Escape From Lexington - Cover

Escape From Lexington

Copyright© 2024 by FantasyLover

Chapter 7

Tuesday April 11, 1843

Twelve days later

After having the Niobrara River as our traveling companion for almost two weeks, today we turned southwest, away from the river.

The weather had turned cold again, with half the nights below freezing. We were all tired this morning, having gotten up shortly after midnight to crosstie the wagons between nearby trees. The rope we had left from using the raft came in handy. Still, the wind howled much of the night, making the wagons rock worse than some of the stream crossings we’d made.

At some of the worst stream crossings on our trip, I tried digging down the lip of the bank to make the entrance to and exit from the streams easier on the wagons, drivers, and mules. They should still be easier next year when these guys make the trip again.

We debated laying over another day until Samuel told us we should reach the fort tomorrow afternoon. I couldn’t believe it as I did the math in my head. Twenty-three days we’d spent on the trail since leaving Council Bluffs! I’d figured we had another week or two to go. Samuel explained that we hadn’t had any breakdowns or mishaps, and the animals were all still in good shape. Well, the cows were a little tender of foot by now, but they could handle a few more days.

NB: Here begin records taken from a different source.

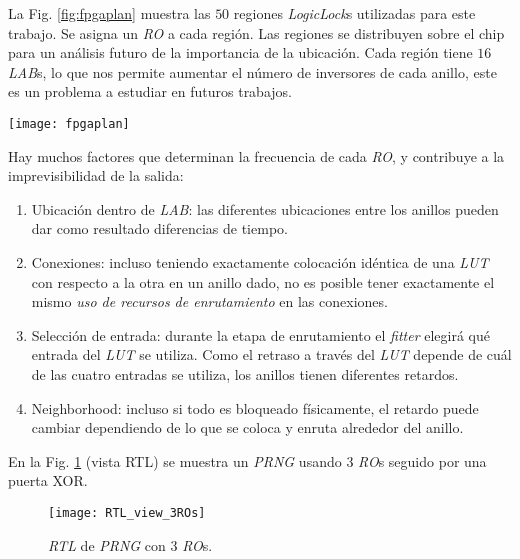 La Fig. \ref{fig:fpgaplan} muestra las $50$ regiones \emph{LogicLock}s utilizadas para este trabajo.
Se asigna un \emph{RO} a cada región.
Las regiones se distribuyen sobre el chip para un análisis futuro de la importancia de la ubicación.
Cada región tiene $16$ \emph{LAB}s, lo que nos permite aumentar el número de inversores de cada anillo, este es un problema a estudiar en futuros trabajos.

\begin{figure*}
\begin{center}
\texttt{[image: fpgaplan]}
\caption{Vista de las regiones \emph{LogicLock} del \emph{Chip Planner}.}
\label{fig:fpgaplan}
\end{center}
\end{figure*}

Hay muchos factores que determinan la frecuencia de cada \emph{RO}, y contribuye a la imprevisibilidad de la salida:
\begin{enumerate}

\item Ubicación dentro de \emph{LAB}: las diferentes ubicaciones entre los anillos pueden dar como resultado diferencias de tiempo.
\item Conexiones: incluso teniendo exactamente colocación idéntica de una \emph{LUT} con respecto a la otra en un anillo dado, no es posible tener exactamente el mismo \emph{uso de recursos de enrutamiento} en las conexiones.
\item Selección de entrada: durante la etapa de enrutamiento el \emph{fitter} elegirá qué entrada del \emph{LUT} se utiliza. Como el retraso a través del \emph{LUT} depende de cuál de las cuatro entradas se utiliza, los anillos tienen diferentes retardos.
\item Neighborhood: incluso si todo es bloqueado físicamente, el retardo puede cambiar dependiendo de lo que se coloca y enruta alrededor del anillo.
\end{enumerate}


En la Fig. \ref{fig:RTL3rings} (vista RTL) se muestra un \emph{PRNG} usando $3$ \emph{RO}s seguido por una puerta XOR.
%
\begin{figure}
\begin{center}
\texttt{[image: RTL\_view\_3ROs]}
\caption{\emph{RTL} de \emph{PRNG} con $3$ \emph{RO}s.}
\label{fig:RTL3rings}
\end{center}
\end{figure}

He explained that having so many people who were already savvy about the wilderness and used to driving wagons made a big difference. Many times, they had to hire someone who had never even camped out before, but who thought they could earn a living as a trapper.

Nawaji seemed to know exactly where we were headed this morning, so I let her lead yet again. She easily found our final campsite beside a large beaver pond. She insisted that I come with her to see the beaver dam, so I went, even though I’ve seen dozens of beaver dams. She pointed to a number of larger rocks that seemed purposely lined up across the wide streambed. The beavers had founded their dam on those rocks.

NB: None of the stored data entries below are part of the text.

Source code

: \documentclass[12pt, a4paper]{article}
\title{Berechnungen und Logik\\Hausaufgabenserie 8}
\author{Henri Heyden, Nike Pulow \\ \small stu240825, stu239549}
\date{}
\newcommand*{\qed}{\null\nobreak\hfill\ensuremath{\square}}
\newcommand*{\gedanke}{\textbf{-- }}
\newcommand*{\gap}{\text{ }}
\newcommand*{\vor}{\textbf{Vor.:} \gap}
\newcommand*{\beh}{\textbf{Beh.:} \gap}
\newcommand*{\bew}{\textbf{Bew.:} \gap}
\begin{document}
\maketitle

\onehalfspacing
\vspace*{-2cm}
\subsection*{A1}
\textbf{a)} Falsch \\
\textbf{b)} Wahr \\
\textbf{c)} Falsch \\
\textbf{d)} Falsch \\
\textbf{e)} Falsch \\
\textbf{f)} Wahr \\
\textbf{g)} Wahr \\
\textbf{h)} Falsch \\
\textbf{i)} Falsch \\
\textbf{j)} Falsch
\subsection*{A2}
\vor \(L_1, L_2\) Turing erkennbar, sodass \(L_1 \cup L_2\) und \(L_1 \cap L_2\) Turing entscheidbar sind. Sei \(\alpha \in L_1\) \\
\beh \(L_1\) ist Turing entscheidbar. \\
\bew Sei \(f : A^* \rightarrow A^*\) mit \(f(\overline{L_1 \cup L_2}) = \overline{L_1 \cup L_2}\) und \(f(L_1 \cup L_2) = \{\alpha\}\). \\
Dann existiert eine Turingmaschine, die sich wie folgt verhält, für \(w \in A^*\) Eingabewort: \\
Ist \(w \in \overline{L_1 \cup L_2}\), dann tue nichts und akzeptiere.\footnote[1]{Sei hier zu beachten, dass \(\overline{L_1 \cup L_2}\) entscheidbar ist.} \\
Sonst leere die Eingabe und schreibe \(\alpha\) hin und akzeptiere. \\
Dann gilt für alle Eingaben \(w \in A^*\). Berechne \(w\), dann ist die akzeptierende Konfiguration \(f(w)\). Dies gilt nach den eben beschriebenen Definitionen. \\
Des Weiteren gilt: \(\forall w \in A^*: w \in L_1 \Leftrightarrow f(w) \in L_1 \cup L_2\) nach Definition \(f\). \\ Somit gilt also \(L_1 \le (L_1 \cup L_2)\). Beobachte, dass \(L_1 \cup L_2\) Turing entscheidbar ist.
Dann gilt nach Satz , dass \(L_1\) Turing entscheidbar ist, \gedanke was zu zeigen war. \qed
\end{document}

“Mule put those rocks there,” she said proudly. “I helped,” she added, smiling nostalgically at the memory.

“He has about fifty ponds within a ten-day ride to make trapping easier,” she explained. I held her as she stared silently across the pond at the beaver lodge for several minutes.

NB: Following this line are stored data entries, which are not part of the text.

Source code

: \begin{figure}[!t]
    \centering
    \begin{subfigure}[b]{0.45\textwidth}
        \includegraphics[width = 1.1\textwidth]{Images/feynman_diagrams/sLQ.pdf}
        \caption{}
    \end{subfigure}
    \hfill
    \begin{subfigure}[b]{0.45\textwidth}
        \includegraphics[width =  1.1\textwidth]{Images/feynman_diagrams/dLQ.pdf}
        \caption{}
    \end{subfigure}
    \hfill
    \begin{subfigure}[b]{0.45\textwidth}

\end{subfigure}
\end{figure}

“Even before I agreed to marry him, he warned me that he eventually planned to go home to his family,” she said emotionally. “I hoped I could change his mind. I didn’t want to marry an Indian man. I saw how much better most of the white men treated their wives,” she reflected.

Not knowing what to say, I kept silent.

“Thank you,” she finally sighed emotionally, turning to kiss me. We went back to tonight’s campsite where we collected firewood. I tried to make sure we collected enough firewood so there was some remaining at the campsite when we left each morning. That would help whoever made the trip next year.

While we waited for the wagons, we laughed as the dogs renewed their game of coursing in a circle around us. When they first started, Wizzer tried to keep up with them. He quit after half a lap and came over to us. Sitting in front of me, he cocked his head and looked at me as if asking, “Are they crazy?”

Everyone was excited as we ate supper, each of us looking forward to the trip being over. Well, the missionaries still had a long way to go, but the rest of us would be home. The trappers would be back at Fort John--or Fort Laramie as they called it--where they lived and worked. My group would still have to make the short trip to the cave, but we’d be within spitting distance.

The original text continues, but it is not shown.